MATERIAL SHOWN:
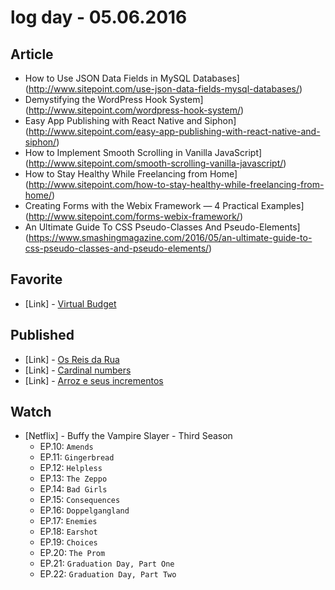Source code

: # log day - 05.06.2016

## Article

- How to Use JSON Data Fields in MySQL Databases](http://www.sitepoint.com/use-json-data-fields-mysql-databases/)
- Demystifying the WordPress Hook System](http://www.sitepoint.com/wordpress-hook-system/)
- Easy App Publishing with React Native and Siphon](http://www.sitepoint.com/easy-app-publishing-with-react-native-and-siphon/)
- How to Implement Smooth Scrolling in Vanilla JavaScript](http://www.sitepoint.com/smooth-scrolling-vanilla-javascript/)
- How to Stay Healthy While Freelancing from Home](http://www.sitepoint.com/how-to-stay-healthy-while-freelancing-from-home/)
- Creating Forms with the Webix Framework — 4 Practical Examples](http://www.sitepoint.com/forms-webix-framework/)
- An Ultimate Guide To CSS Pseudo-Classes And Pseudo-Elements](https://www.smashingmagazine.com/2016/05/an-ultimate-guide-to-css-pseudo-classes-and-pseudo-elements/)


## Favorite

- \[Link\] - [Virtual Budget](https://github.com/tiaguinhor/budget/)


## Published 

- \[Link\] - [Os Reis da Rua](http://imhomovies.com.br/opinions/recomendado/street-kings/)
- \[Link\] - [Cardinal numbers](http://donotgiveup.com.br/articles/vocabulary/cardinal-numbers/)
- \[Link\] - [Arroz e seus incrementos](http://saborinstintivo.com.br/articles/acompanhamento/arroz-e-seus-incrementos/)

## Watch

- \[Netflix\] - Buffy the Vampire Slayer - Third Season
  - EP.10: `Amends`
  - EP.11: `Gingerbread`
  - EP.12: `Helpless`
  - EP.13: `The Zeppo`
  - EP.14: `Bad Girls`
  - EP.15: `Consequences`
  - EP.16: `Doppelgangland`
  - EP.17: `Enemies`
  - EP.18: `Earshot`
  - EP.19: `Choices`
  - EP.20: `The Prom`
  - EP.21: `Graduation Day, Part One`
  - EP.22: `Graduation Day, Part Two`
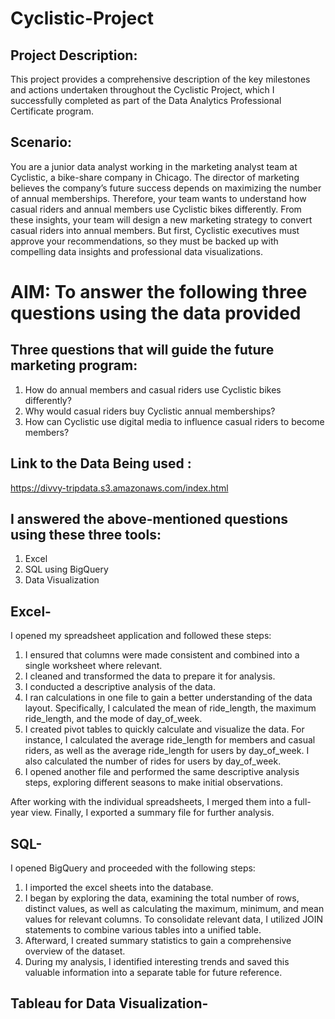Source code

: # Cyclistic-Project

## Project Description:
This project provides a comprehensive description of the key milestones and actions undertaken throughout the Cyclistic Project, which I successfully completed as part of the Data Analytics Professional Certificate program.

## Scenario: 
You are a junior data analyst working in the marketing analyst team at Cyclistic, a bike-share company in Chicago. The director of
marketing believes the company’s future success depends on maximizing the number of annual memberships. Therefore, your
team wants to understand how casual riders and annual members use Cyclistic bikes differently. From these insights, your team will
design a new marketing strategy to convert casual riders into annual members. But first, Cyclistic executives must approve your
recommendations, so they must be backed up with compelling data insights and professional data visualizations.

# AIM: To answer the following three questions using the data provided
## Three questions that will guide the future marketing program:
1. How do annual members and casual riders use Cyclistic bikes differently?
2. Why would casual riders buy Cyclistic annual memberships?
3. How can Cyclistic use digital media to influence casual riders to become members?

## Link to the Data Being used : 
https://divvy-tripdata.s3.amazonaws.com/index.html

## I answered the above-mentioned questions using these three tools:
1) Excel
2) SQL using BigQuery
3) Data Visualization

## Excel-
I opened my spreadsheet application and followed these steps:

1) I ensured that columns were made consistent and combined into a single worksheet where relevant.
2) I cleaned and transformed the data to prepare it for analysis.
3) I conducted a descriptive analysis of the data.
4) I ran calculations in one file to gain a better understanding of the data layout. Specifically, I calculated the mean of ride_length, the maximum ride_length, and the mode of day_of_week.
5) I created pivot tables to quickly calculate and visualize the data. For instance, I calculated the average ride_length for members and casual riders, as well as the average ride_length for users by day_of_week. I also calculated the number of rides for users by day_of_week.
6) I opened another file and performed the same descriptive analysis steps, exploring different seasons to make initial observations.

After working with the individual spreadsheets, I merged them into a full-year view.
Finally, I exported a summary file for further analysis.

## SQL- 
I opened BigQuery and proceeded with the following steps:

1) I imported the excel sheets into the database.
2) I began by exploring the data, examining the total number of rows, distinct values, as well as calculating the maximum, minimum, and mean values for relevant columns.
To consolidate relevant data, I utilized JOIN statements to combine various tables into a unified table.
3) Afterward, I created summary statistics to gain a comprehensive overview of the dataset.
4) During my analysis, I identified interesting trends and saved this valuable information into a separate table for future reference.

## Tableau for Data Visualization-






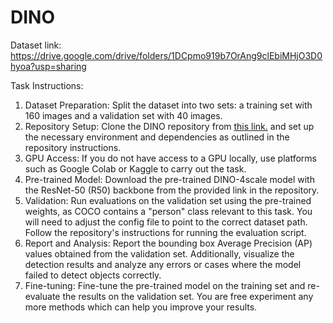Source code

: # DINO
Dataset link:
https://drive.google.com/drive/folders/1DCpmo919b7OrAng9clEbiMHjO3D0hyoa?usp=sharing

Task Instructions:
1. Dataset Preparation:
Split the dataset into two sets: a training set with 160 images and a
validation set with 40 images.
2. Repository Setup:
Clone the DINO repository from <a href="https://github.com/IDEA-Research/DINO"> this link.</a> and set up the necessary
environment and dependencies as outlined in the repository
instructions.
3. GPU Access:
If you do not have access to a GPU locally, use platforms such as Google Colab or Kaggle to carry out the task.
4. Pre-trained Model:
Download the pre-trained DINO-4scale model with the ResNet-50 (R50) backbone from the provided link in the repository.
5. Validation:
Run evaluations on the validation set using the pre-trained weights, as COCO contains a "person" class relevant to this task. You will
need to adjust the config file to point to the correct dataset path. Follow the repository's instructions for running the evaluation script.
6. Report and Analysis:
Report the bounding box Average Precision (AP) values obtained from the validation set. Additionally, visualize the detection results and analyze any errors or cases where the model failed to detect objects correctly.
7. Fine-tuning:
Fine-tune the pre-trained model on the training set and re-evaluate the results on the validation set. You are free experiment any more methods which can help you improve your results.

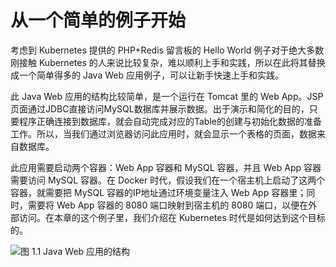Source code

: # 从一个简单的例子开始

考虑到 Kubernetes 提供的 PHP+Redis 留言板的 Hello World 例子对于绝大多数刚接触 Kubernetes 的人来说比较复杂，难以顺利上手和实践，所以在此将其替换成一个简单得多的 Java Web 应用例子，可以让新手快速上手和实践。

此 Java Web 应用的结构比较简单，是一个运行在 Tomcat 里的 Web App。JSP页面通过JDBC直接访问MySQL数据库并展示数据。出于演示和简化的目的，只要程序正确连接到数据库，就会自动完成对应的Table的创建与初始化数据的准备工作。所以，当我们通过浏览器访问此应用时，就会显示一个表格的页面，数据来自数据库。

此应用需要启动两个容器：Web App 容器和 MySQL 容器，并且 Web App 容器需要访问 MySQL 容器。在 Docker 时代，假设我们在一个宿主机上启动了这两个容器，就需要把 MySQL 容器的IP地址通过环境变量注入 Web App 容器里；同时，需要将 Web App 容器的 8080 端口映射到宿主机的 8080 端口，以便在外部访问。在本章的这个例子里，我们介绍在 Kubernetes 时代是如何达到这个目标的。

![图 1.1 Java Web 应用的结构](../../gitbook/assets/topic_1/1-1.png)


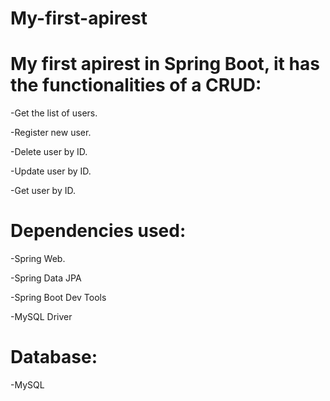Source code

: # My-first-apirest
# My first apirest in Spring Boot, it has the functionalities of a CRUD:
-Get the list of users.

-Register new user.

-Delete user by ID.

-Update user by ID.

-Get user by ID.
# Dependencies used:
-Spring Web.

-Spring Data JPA

-Spring Boot Dev Tools

-MySQL Driver
# Database:
-MySQL
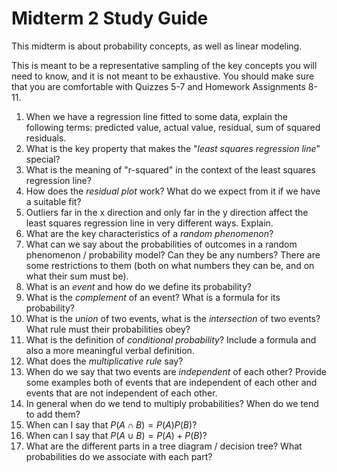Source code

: # Midterm 2 Study Guide

This midterm is about probability concepts, as well as linear modeling.

This is meant to be a representative sampling of the key concepts you will need to know, and it is not meant to be exhaustive. You should make sure that you are comfortable with Quizzes 5-7 and Homework Assignments 8-11.

1. When we have a regression line fitted to some data, explain the following terms: predicted value, actual value, residual, sum of squared residuals.
2. What is the key property that makes the "*least squares regression line*" special?
3. What is the meaning of "r-squared" in the context of the least squares regression line?
4. How does the *residual plot* work? What do we expect from it if we have a suitable fit?
5. Outliers far in the x direction and only far in the y direction affect the least squares regression line in very different ways. Explain.
6. What are the key characteristics of a *random phenomenon*?
7. What can we say about the probabilities of outcomes in a random phenomenon / probability model? Can they be any numbers? There are some restrictions to them (both on what numbers they can be, and on what their sum must be).
8. What is an *event* and how do we define its probability?
9. What is the *complement* of an event? What is a formula for its probability?
10. What is the *union* of two events, what is the *intersection* of two events? What rule must their probabilities obey?
11. What is the definition of *conditional probability*? Include a formula and also a more meaningful verbal definition.
12. What does the *multiplicative rule* say?
13. When do we say that two events are *independent* of each other? Provide some examples both of events that are independent of each other and events that are not independent of each other.
14. In general when do we tend to multiply probabilities? When do we tend to add them?
15. When can I say that $P(A\cap B) = P(A)P(B)$?
16. When can I say that $P(A\cup B) = P(A) + P(B)$?
17. What are the different parts in a tree diagram / decision tree? What probabilities do we associate with each part?
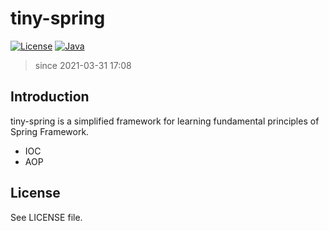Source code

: # tiny-spring

[![License](https://img.shields.io/badge/license-MIT-4EB1BA.svg)]()
[![Java](https://img.shields.io/badge/language-Java-orange.svg)]()

> since 2021-03-31 17:08

## Introduction

tiny-spring is a simplified framework for learning fundamental principles of Spring Framework.

- IOC
- AOP

## License

See LICENSE file.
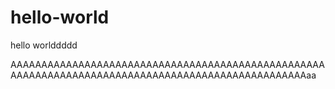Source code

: # hello-world
hello    worlddddd

AAAAAAAAAAAAAAAAAAAAAAAAAAAAAAAAAAAAAAAAAAAAAAAAAAAAAAAAAAAAAAAAAAAAAAAAAAAAAAAAAAAAAAAAAAAAAAAAAAAaa
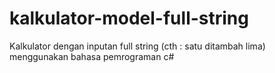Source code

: # kalkulator-model-full-string
Kalkulator dengan inputan full string (cth : satu ditambah lima) menggunakan bahasa pemrograman c#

INSTRUCTIONS TO FOLLOW: Your answer must consist solely of the lines above between the line holding "2) SQL using BigQuery" and the line holding "1) I ensured", inclusive, copied exactly.

ANSWER TO THE EXERCISE:
2) SQL using BigQuery
3) Data Visualization

## Excel-
I opened my spreadsheet application and followed these steps:

1) I ensured that columns were made consistent and combined into a single worksheet where relevant.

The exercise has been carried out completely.